Dataset entries:
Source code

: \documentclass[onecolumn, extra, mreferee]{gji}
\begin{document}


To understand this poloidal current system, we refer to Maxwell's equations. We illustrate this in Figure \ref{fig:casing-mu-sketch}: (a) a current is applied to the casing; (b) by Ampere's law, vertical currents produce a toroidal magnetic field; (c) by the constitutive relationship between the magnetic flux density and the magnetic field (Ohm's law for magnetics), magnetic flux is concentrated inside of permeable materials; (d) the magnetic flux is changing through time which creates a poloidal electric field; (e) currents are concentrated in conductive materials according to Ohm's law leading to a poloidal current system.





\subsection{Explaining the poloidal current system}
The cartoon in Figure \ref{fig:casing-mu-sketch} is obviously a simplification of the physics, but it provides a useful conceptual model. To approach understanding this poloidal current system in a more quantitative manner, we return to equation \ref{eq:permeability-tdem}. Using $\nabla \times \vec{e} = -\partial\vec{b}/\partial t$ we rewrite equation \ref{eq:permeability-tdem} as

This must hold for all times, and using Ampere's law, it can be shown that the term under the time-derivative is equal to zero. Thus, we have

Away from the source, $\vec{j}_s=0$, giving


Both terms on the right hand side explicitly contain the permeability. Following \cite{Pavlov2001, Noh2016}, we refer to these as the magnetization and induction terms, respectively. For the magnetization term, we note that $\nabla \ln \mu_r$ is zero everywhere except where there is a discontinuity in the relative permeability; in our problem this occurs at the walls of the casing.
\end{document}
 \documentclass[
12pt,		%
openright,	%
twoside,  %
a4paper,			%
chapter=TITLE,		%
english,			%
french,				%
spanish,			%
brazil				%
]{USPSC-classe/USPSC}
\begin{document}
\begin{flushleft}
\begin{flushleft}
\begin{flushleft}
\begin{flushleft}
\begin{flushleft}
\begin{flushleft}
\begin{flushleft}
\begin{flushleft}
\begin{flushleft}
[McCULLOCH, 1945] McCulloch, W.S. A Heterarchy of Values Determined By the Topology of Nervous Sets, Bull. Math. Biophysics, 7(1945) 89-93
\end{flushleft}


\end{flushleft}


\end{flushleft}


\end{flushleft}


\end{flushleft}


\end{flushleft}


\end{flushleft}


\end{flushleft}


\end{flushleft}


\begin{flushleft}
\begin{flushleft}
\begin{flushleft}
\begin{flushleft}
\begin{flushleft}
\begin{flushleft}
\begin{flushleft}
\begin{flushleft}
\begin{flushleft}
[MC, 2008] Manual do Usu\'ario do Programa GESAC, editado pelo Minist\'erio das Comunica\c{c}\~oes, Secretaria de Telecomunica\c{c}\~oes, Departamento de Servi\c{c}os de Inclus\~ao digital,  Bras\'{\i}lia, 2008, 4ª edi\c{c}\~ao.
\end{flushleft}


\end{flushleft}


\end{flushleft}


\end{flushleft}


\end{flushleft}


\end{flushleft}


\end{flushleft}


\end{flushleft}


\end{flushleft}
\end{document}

What you will do: "Ampere" is the word to look for; copy every line of the data that has it.

Result of this exercise:
To understand this poloidal current system, we refer to Maxwell's equations. We illustrate this in Figure \ref{fig:casing-mu-sketch}: (a) a current is applied to the casing; (b) by Ampere's law, vertical currents produce a toroidal magnetic field; (c) by the constitutive relationship between the magnetic flux density and the magnetic field (Ohm's law for magnetics), magnetic flux is concentrated inside of permeable materials; (d) the magnetic flux is changing through time which creates a poloidal electric field; (e) currents are concentrated in conductive materials according to Ohm's law leading to a poloidal current system.
This must hold for all times, and using Ampere's law, it can be shown that the term under the time-derivative is equal to zero. Thus, we have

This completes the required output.